Quest’ultima sezione ci dà la risposta. Sono gli affetti, le piccole grandi cose che la nostra quotidianità ci consente di vivere, al di fuori di un destino, seppur predefinito.
È il grande enigma ossimorico mai risolto tra predestinazione e libertà dell’individuo.
E poi le sezioni dedicate ai poeti, che rappresentano un riferimento nell’esperienza poetica di Valeria, l’ermetismo e il simbolismo della prima fase di Luzi, mai così presente come in questa silloge, che esprime essenzialmente l’angoscia dell’esistenza e poi l’inquietudine e l’amarezza della fase successiva, che si stempera qui negli affetti, nella serenità della quotidianità, nel vivere la propria femminilità in maniera delicata e intrigante come nella Donnagatto, l’umorismo liberatorio del Chissà dall’alto che risate, la gratitudine materna della Lettera al figlio, in cui si capovolge il rapporto della maternità, intesa come dono del figlio verso la madre.

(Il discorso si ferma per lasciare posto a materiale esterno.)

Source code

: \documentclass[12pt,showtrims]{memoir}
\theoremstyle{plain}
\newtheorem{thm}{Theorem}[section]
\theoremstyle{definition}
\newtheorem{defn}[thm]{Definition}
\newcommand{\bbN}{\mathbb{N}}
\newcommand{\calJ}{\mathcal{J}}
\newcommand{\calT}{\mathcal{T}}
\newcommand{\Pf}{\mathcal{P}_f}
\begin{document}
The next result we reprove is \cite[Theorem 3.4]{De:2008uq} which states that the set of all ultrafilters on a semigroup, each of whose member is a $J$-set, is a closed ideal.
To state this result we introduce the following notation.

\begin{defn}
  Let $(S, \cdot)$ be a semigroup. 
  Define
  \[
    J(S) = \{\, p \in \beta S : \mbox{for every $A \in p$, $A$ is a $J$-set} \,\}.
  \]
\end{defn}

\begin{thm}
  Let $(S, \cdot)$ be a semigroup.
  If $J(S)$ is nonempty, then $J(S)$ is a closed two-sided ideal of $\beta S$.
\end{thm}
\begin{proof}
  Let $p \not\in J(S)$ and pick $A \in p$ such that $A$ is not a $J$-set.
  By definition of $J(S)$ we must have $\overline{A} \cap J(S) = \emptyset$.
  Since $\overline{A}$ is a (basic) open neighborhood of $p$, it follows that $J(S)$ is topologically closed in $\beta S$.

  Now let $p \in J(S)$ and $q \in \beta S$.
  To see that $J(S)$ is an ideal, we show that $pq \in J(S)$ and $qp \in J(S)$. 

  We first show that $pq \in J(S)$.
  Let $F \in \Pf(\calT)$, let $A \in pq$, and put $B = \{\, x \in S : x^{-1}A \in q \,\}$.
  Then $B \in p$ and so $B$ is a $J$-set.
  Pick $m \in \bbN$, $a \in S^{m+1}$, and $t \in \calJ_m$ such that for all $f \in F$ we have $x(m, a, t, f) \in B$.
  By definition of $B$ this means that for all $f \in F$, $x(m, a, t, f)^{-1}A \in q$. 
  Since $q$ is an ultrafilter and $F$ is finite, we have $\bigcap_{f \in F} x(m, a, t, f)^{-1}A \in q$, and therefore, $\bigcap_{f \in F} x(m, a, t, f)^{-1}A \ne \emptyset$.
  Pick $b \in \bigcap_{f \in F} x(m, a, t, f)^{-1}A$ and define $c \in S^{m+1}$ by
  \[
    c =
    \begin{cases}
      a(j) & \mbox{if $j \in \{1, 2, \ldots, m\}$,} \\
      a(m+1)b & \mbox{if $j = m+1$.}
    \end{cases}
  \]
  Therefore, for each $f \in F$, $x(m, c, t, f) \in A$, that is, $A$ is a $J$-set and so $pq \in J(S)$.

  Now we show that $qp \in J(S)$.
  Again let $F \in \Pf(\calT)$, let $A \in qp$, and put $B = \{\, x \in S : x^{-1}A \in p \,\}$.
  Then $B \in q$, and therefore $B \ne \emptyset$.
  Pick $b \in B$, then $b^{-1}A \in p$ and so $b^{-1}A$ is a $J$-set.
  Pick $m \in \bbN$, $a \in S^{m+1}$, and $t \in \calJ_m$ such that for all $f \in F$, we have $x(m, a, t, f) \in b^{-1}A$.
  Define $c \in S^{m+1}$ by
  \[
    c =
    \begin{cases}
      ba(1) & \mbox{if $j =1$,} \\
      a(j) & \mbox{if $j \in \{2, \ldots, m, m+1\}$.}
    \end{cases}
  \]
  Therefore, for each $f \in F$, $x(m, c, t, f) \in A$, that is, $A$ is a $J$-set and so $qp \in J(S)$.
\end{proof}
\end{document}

Anche la versificazione si identifica in maniera mirabile con la condizione interiore e in particolare con lo stato d’animo che è quello di una riflessione profonda sulla vita, sul nostro destino, su chi in qualche modo pilota il nostro percorso esistenziale. Questa interazione forte tra significato e significante è l’essenza della poesia, almeno per chi come me, crede ancora che esista una differenza tra fare poesia e prosa. Le cesure nel verso, gli enjambement riescono in maniera pregnante a esprimere la tensione poetica e il coinvolgimento interiore che si respirano in queste liriche. 
Resta alla fine una domanda, importante sul piano poetico, ma soprattutto rilevante su quello filosofico che è un elemento dominante di questa silloge.
Chi è veramente il ragno che costruisce pazientemente la sua tela, che le frequenti cesure tendono ahimè a provocarne soluzioni di continuità? Forse il ragno è l’uomo, oppure il destino, oppure il poeta stesso, o forse più precisamente è il demiurgo, che ha in sé allo stesso tempo il potere di dominare il fato e la debolezza di subirlo, mentre la tela è la sua vita di cui egli è artefice e contemporaneamente vittima.